Bonds live in two parallel arrays:

  • mol.bondsuint32, shape (numBonds, 2). Each row [i, j] is an atom-index pair.

  • mol.bondtypeobject, shape (numBonds,). Bond-order or type string, parallel to mol.bonds. Common values: "1" (single), "2" (double), "ar" (aromatic), "un" (unknown), "mc" (metal coordination).

The bond count is mol.bonds.shape[0].

When are bonds present?#

Bonds are populated whenever the source file contains explicit connectivity:

Format

Bonds present?

Source

PDB with CONECT records

Yes

CONECT + LINK blocks

mmCIF / PDBx

Yes

_struct_conn entries

PSF (CHARMM)

Yes

!NBOND section

PRMTOP (AMBER)

Yes

BONDS_* section

MOL2

Yes

@<TRIPOS>BOND section

SDF / MOL

Yes

bond table

Plain PDB (no CONECT)

No

For plain PDB files, call guessBonds() to infer bonds from inter-atomic distances and radii. It updates mol.bonds and mol.bondtype together so the two parallel arrays stay consistent — do not assign mol.bonds = guess_bonds(mol) directly. See The Molecule data model: Bonds for the full recipe.

mol = Molecule("structure.pdb")
mol.guessBonds()
print(mol.bonds.shape[0])      # now populated

Metal coordination bonds#

The PDB and mmCIF readers populate metal-coordination bonds in addition to covalent ones. These appear as regular rows in mol.bonds with bondtype == "mc". They are preserved through systemPrepare() when hold_nonpeptidic_bonds=True (the default), so metal chelation geometries survive the preparation pipeline.
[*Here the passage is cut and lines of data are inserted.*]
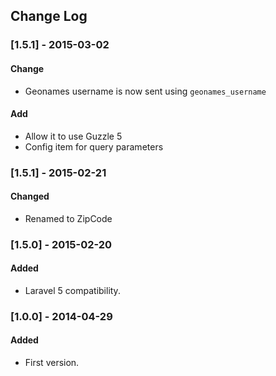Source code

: ## Change Log

### [1.5.1] - 2015-03-02
#### Change
- Geonames username is now sent using `geonames_username`

#### Add
- Allow it to use Guzzle 5
- Config item for query parameters

### [1.5.1] - 2015-02-21
#### Changed
- Renamed to ZipCode

### [1.5.0] - 2015-02-20
#### Added
- Laravel 5 compatibility.

### [1.0.0] - 2014-04-29
#### Added
- First version.

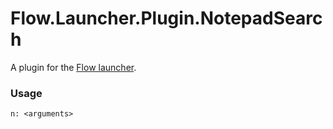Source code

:Flow.Launcher.Plugin.NotepadSearch
==================

A plugin for the [Flow launcher](https://github.com/Flow-Launcher/Flow.Launcher).

### Usage

    n: <arguments>
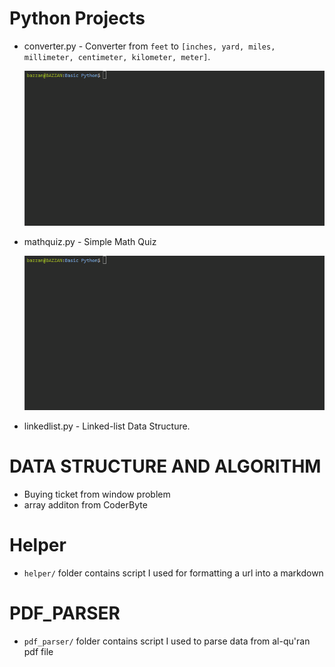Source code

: 
# Python Projects
    
- converter.py - Converter from `feet` to `[inches, yard, miles, millimeter, centimeter, kilometer, meter]`.

    ![example](/assets/converter.gif)

- mathquiz.py - Simple Math Quiz

    ![example](/assets/mathquiz.gif)

- linkedlist.py - Linked-list Data Structure.



# DATA STRUCTURE AND ALGORITHM

- Buying ticket from window problem
- array additon from CoderByte

# Helper

- `helper/` folder contains script I used for formatting a url into a markdown

# PDF_PARSER

- `pdf_parser/` folder contains script I used to parse data from al-qu'ran pdf file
# Select all metal-coordination bonds
mc_mask = mol.bondtype == "mc"
mc_bonds = mol.bonds[mc_mask]
print(mc_bonds)   # index pairs involving metal atoms

Topology versus connectivity#

It helps to think of a Molecule as two orthogonal layers:

  • Topology — atoms and their per-atom fields (name, resname, resid, chain, segid, …). This layer answers: “what atoms exist and what are their identities?”
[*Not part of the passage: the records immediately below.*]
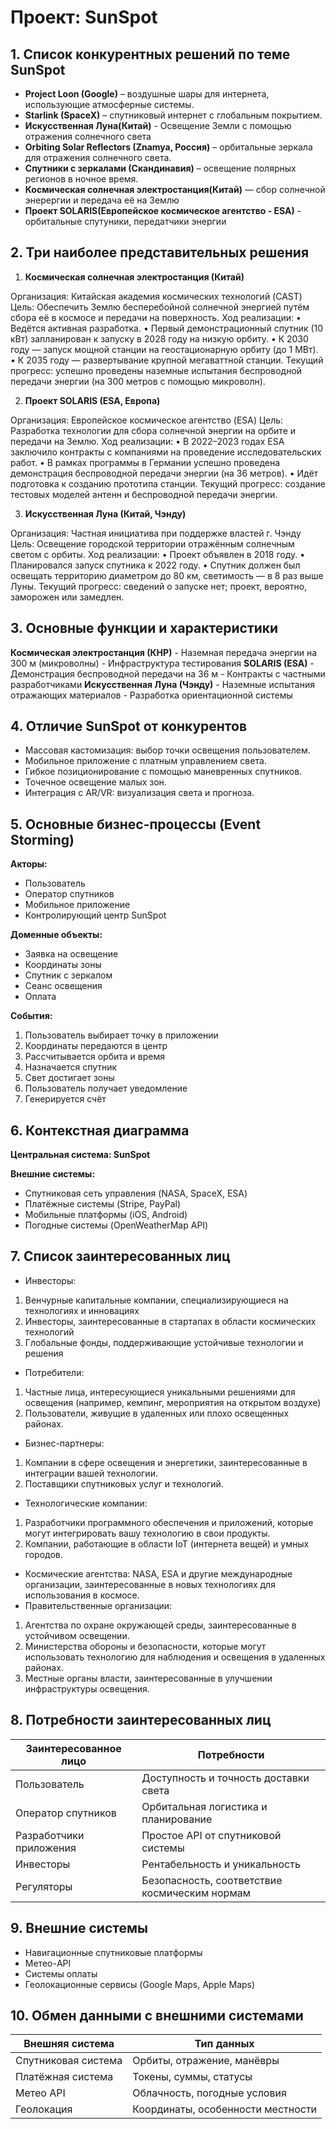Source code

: # Проект: SunSpot

## 1. Список конкурентных решений по теме SunSpot

- **Project Loon (Google)** – воздушные шары для интернета, использующие атмосферные системы.
- **Starlink (SpaceX)** – спутниковый интернет с глобальным покрытием.
- **Искусственная Луна(Китай)** - Освещение Земли с помощью отражения солнечного света
- **Orbiting Solar Reflectors (Znamya, Россия)** – орбитальные зеркала для отражения солнечного света.
- **Спутники с зеркалами (Скандинавия)** – освещение полярных регионов в ночное время.
- **Космическая солнечная электростанция(Китай)** — сбор солнечной энерергии и передача её на Землю
- **Проект SOLARIS(Европейское космическое агентство - ESA)** - орбитальные спутуники, передатчики энергии
## 2. Три наиболее представительных решения

1. **Космическая солнечная электростанция (Китай)**

Организация: Китайская академия космических технологий (CAST)
Цель: Обеспечить Землю бесперебойной солнечной энергией путём сбора её в космосе и передачи на поверхность.
Ход реализации:
 • Ведётся активная разработка.
 • Первый демонстрационный спутник (10 кВт) запланирован к запуску в 2028 году на низкую орбиту.
 • К 2030 году — запуск мощной станции на геостационарную орбиту (до 1 МВт).
 • К 2035 году — развертывание крупной мегаваттной станции.
Текущий прогресс: успешно проведены наземные испытания беспроводной передачи энергии (на 300 метров с помощью микроволн).

2. **Проект SOLARIS (ESA, Европа)**

Организация: Европейское космическое агентство (ESA)
Цель: Разработка технологии для сбора солнечной энергии на орбите и передачи на Землю.
Ход реализации:
 • В 2022–2023 годах ESA заключило контракты с компаниями на проведение исследовательских работ.
 • В рамках программы в Германии успешно проведена демонстрация беспроводной передачи энергии (на 36 метров).
 • Идёт подготовка к созданию прототипа станции.
Текущий прогресс: создание тестовых моделей антенн и беспроводной передачи энергии.

3. **Искусственная Луна (Китай, Чэнду)**

Организация: Частная инициатива при поддержке властей г. Чэнду
Цель: Освещение городской территории отражённым солнечным светом с орбиты.
Ход реализации:
 • Проект объявлен в 2018 году.
 • Планировался запуск спутника к 2022 году.
 • Спутник должен был освещать территорию диаметром до 80 км, светимость — в 8 раз выше Луны.
Текущий прогресс: сведений о запуске нет; проект, вероятно, заморожен или замедлен.

## 3. Основные функции и характеристики

**Космическая электростанция (КНР)** - Наземная передача энергии на 300 м (микроволны)   - Инфраструктура тестирования
**SOLARIS (ESA)** - Демонстрация беспроводной передачи на 36 м  - Контракты с частными разработчиками
**Искусственная Луна (Чэнду)** - Наземные испытания отражающих материалов  - Разработка ориентационной системы

## 4. Отличие SunSpot от конкурентов

- Массовая кастомизация: выбор точки освещения пользователем.
- Мобильное приложение с платным управлением света.
- Гибкое позиционирование с помощью маневренных спутников.
- Точечное освещение малых зон.
- Интеграция с AR/VR: визуализация света и прогноза.

## 5. Основные бизнес-процессы (Event Storming)

**Акторы:**

- Пользователь
- Оператор спутников
- Мобильное приложение
- Контролирующий центр SunSpot

**Доменные объекты:**

- Заявка на освещение
- Координаты зоны
- Спутник с зеркалом
- Сеанс освещения
- Оплата

**События:**

1. Пользователь выбирает точку в приложении  
2. Координаты передаются в центр  
3. Рассчитывается орбита и время  
4. Назначается спутник  
5. Свет достигает зоны  
6. Пользователь получает уведомление  
7. Генерируется счёт

## 6. Контекстная диаграмма

**Центральная система: SunSpot**

**Внешние системы:**

- Спутниковая сеть управления (NASA, SpaceX, ESA)
- Платёжные системы (Stripe, PayPal)
- Мобильные платформы (iOS, Android)
- Погодные системы (OpenWeatherMap API)

## 7. Список заинтересованных лиц

- Инвесторы: 
1. Венчурные капитальные компании, специализирующиеся на технологиях и инновациях
2. Инвесторы, заинтересованные в стартапах в области космических технологий
3. Глобальные фонды, поддерживающие устойчивые технологии и решения
- Потребители: 
1. Частные лица, интересующиеся уникальными решениями для освещения (например, кемпинг, мероприятия на открытом воздухе) 
2. Пользователи, живущие в удаленных или плохо освещенных районах.
- Бизнес-партнеры:
1. Компании в сфере освещения и энергетики, заинтересованные в интеграции вашей технологии.
2. Поставщики спутниковых услуг и технологий.
- Технологические компании:
1. Разработчики программного обеспечения и приложений, которые могут интегрировать вашу технологию в свои продукты.
2. Компании, работающие в области IoT (интернета вещей) и умных городов.
- Космические агентства:
NASA, ESA и другие международные организации, заинтересованные в новых технологиях для использования в космосе.
- Правительственные организации:
1. Агентства по охране окружающей среды, заинтересованные в устойчивом освещении.
2. Министерства обороны и безопасности, которые могут использовать технологию для наблюдения и освещения в удаленных районах.
3. Местные органы власти, заинтересованные в улучшении инфраструктуры освещения.

## 8. Потребности заинтересованных лиц

| Заинтересованное лицо     | Потребности                                     |
|---------------------------|-------------------------------------------------|
| Пользователь              | Доступность и точность доставки света           |
| Оператор спутников        | Орбитальная логистика и планирование            |
| Разработчики приложения   | Простое API от спутниковой системы              |
| Инвесторы                 | Рентабельность и уникальность                   |
| Регуляторы                | Безопасность, соответствие космическим нормам   |

## 9. Внешние системы

- Навигационные спутниковые платформы
- Метео-API
- Системы оплаты
- Геолокационные сервисы (Google Maps, Apple Maps)

## 10. Обмен данными с внешними системами

| Внешняя система    | Тип данных                        |
|--------------------|-----------------------------------|
| Спутниковая система| Орбиты, отражение, манёвры        |
| Платёжная система  | Токены, суммы, статусы            |
| Метео API          | Облачность, погодные условия      |
| Геолокация         | Координаты, особенности местности |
  • Connectivity — bonds. This layer answers: “which atoms are covalently (or metal-coordination) bonded to which?”

PDB files deliver topology but typically not connectivity (unless CONECT records are present). Connectivity-rich formats like PSF and PRMTOP deliver both. This distinction matters:

  • Selection strings that rely on same fragment as or bond-graph traversal require non-empty mol.bonds.

  • systemPrepare() can work without explicit bonds but calls guess_bonds() internally if needed.

  • Any visualization in VMD or the built-in Molstar viewer will draw bonds only if they are present.